I was happy with any of the above, but mostly, I just really wanted a burrito.

I said yes.

Eating out was a luxury in my childhood, usually saved for Sundays. My Dad was a sucker for a good buffet. (I hold the word "good" loosely here.) I learned to navigate the Ponderosa hot bar like a medalist. I served up school cafeteria-grade "nachos" from the Rax buffet and called myself blessed.

Aside from a tiny pizza joint, our one-light town was dry in terms of booze and partially hydrogenated grease. But our church was twenty miles away in a larger city. We tasted the fruits of its industry when we were able. I doused crispy fish fillets in malt vinegar at Long John Silver's. We visited the food court at the mall. Once, we ventured into an actual "sit down and order from a menu" Mexican restaurant, I believe it was to celebrate a milestone as my mom struggled her way through nursing school with three young children, but before we had even ordered, spots drifted into her line of vision and we left in a rush.
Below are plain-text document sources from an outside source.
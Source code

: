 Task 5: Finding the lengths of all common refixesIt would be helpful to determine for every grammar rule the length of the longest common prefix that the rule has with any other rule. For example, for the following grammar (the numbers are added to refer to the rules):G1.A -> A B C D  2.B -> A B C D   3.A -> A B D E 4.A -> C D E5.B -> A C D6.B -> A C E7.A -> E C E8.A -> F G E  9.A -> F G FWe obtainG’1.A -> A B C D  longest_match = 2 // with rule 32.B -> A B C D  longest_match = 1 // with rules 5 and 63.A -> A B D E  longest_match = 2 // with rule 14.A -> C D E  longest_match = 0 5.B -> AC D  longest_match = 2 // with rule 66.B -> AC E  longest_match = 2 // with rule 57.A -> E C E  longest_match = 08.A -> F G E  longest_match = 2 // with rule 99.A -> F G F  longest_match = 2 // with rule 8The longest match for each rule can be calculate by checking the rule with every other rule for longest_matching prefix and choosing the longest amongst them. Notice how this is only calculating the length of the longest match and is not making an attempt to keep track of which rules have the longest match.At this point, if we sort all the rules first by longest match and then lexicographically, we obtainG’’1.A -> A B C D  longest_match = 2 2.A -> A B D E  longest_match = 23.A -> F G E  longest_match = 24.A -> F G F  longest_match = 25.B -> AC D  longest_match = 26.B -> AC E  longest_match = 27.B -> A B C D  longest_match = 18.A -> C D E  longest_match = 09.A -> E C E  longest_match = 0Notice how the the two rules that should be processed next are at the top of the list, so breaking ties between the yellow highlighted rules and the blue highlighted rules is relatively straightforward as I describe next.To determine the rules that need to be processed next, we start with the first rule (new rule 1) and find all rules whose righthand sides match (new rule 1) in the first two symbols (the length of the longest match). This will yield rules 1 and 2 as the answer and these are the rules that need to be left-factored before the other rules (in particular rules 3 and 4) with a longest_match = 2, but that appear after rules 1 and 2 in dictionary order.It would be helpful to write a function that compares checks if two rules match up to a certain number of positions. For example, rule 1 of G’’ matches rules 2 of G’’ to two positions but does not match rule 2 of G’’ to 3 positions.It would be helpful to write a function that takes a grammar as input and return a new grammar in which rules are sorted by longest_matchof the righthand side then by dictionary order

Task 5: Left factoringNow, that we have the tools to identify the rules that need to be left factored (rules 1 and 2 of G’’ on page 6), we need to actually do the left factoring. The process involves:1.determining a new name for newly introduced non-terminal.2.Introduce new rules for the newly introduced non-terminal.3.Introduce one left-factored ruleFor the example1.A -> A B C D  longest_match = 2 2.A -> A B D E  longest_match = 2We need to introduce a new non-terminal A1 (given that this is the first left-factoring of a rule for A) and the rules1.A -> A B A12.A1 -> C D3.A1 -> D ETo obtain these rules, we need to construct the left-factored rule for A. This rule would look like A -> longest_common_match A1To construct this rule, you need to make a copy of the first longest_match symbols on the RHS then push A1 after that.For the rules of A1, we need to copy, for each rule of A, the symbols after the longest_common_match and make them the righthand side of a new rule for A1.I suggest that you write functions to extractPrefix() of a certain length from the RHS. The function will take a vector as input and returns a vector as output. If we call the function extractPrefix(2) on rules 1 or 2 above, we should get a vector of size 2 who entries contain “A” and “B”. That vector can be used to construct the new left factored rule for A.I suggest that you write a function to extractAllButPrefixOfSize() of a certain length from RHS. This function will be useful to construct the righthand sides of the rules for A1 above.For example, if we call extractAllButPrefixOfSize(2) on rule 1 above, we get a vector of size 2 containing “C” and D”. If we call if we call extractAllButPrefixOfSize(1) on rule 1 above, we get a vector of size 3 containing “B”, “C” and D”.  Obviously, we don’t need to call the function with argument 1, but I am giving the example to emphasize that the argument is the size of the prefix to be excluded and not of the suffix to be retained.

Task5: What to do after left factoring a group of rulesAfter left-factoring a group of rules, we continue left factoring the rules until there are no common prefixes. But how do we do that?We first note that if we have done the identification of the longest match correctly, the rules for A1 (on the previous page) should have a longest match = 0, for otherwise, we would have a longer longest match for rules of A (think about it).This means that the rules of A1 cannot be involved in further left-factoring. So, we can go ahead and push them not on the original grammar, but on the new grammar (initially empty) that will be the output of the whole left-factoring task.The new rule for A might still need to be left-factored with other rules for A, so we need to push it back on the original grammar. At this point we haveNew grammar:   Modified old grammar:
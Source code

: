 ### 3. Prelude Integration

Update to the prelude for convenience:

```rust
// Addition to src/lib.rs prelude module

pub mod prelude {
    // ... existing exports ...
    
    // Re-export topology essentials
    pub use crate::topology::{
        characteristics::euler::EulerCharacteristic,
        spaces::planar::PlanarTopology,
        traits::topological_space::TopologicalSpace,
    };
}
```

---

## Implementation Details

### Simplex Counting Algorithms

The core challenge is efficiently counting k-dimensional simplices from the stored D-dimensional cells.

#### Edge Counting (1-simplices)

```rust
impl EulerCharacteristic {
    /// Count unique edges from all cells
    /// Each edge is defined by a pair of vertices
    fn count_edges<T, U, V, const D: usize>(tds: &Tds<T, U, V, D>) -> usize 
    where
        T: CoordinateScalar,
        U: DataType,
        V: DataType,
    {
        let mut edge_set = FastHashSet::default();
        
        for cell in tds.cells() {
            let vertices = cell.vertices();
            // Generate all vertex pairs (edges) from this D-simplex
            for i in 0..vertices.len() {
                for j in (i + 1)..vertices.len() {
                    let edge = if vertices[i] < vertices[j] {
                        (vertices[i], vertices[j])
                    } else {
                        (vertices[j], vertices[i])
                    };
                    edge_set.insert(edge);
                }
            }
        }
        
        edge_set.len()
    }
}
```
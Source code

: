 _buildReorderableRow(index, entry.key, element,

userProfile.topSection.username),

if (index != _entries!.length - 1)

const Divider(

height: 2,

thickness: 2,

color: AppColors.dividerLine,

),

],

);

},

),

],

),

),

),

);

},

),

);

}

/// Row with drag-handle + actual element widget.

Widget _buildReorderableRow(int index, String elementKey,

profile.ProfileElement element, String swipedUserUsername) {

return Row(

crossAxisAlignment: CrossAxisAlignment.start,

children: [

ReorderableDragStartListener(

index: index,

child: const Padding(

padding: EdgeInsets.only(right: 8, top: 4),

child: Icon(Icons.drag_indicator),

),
A migraine. I remember feeling guilty for being mad.

It's an irony now, to have a pantry with plenty and the skills and desire to make it into something beautiful, yet to feel so relieved at the thought of food "grown" in economy-sized tin cans.

Taco Bell, in my humble opinion, is better than a whole lot of things. It's certainly better than nothing. But when we arrived the lobby was full of folks waiting. They sat alone and in pairs, shaking paper cups of ice and caffeine, taking sips, tapping their nails on the tables, looking around in confusion. In a roomful of hungry people, there seemed to be no food.

We left.
We argued in the parking lot.
We went our separate ways.


Earlier this morning I filled out an online community survey asking me how I define "good health," and how I know when I'm not living it. I probably should've answered, "When a mismanaged taco joint breaks me."

I don't want to list out all the stresses presently hurtling our way right now. Too stressful. But I knew the situation was dire when I woke up yesterday still halfway inside a dream where two people I love were dying, the Simon and Garfunkel line, "Hello darkness, my old friend..." playing on a loop in the background.

Times are tough and my little corner of the world feels pretty wild these days.
People keep breaking my heart and I pass the hurt along, an empty platter.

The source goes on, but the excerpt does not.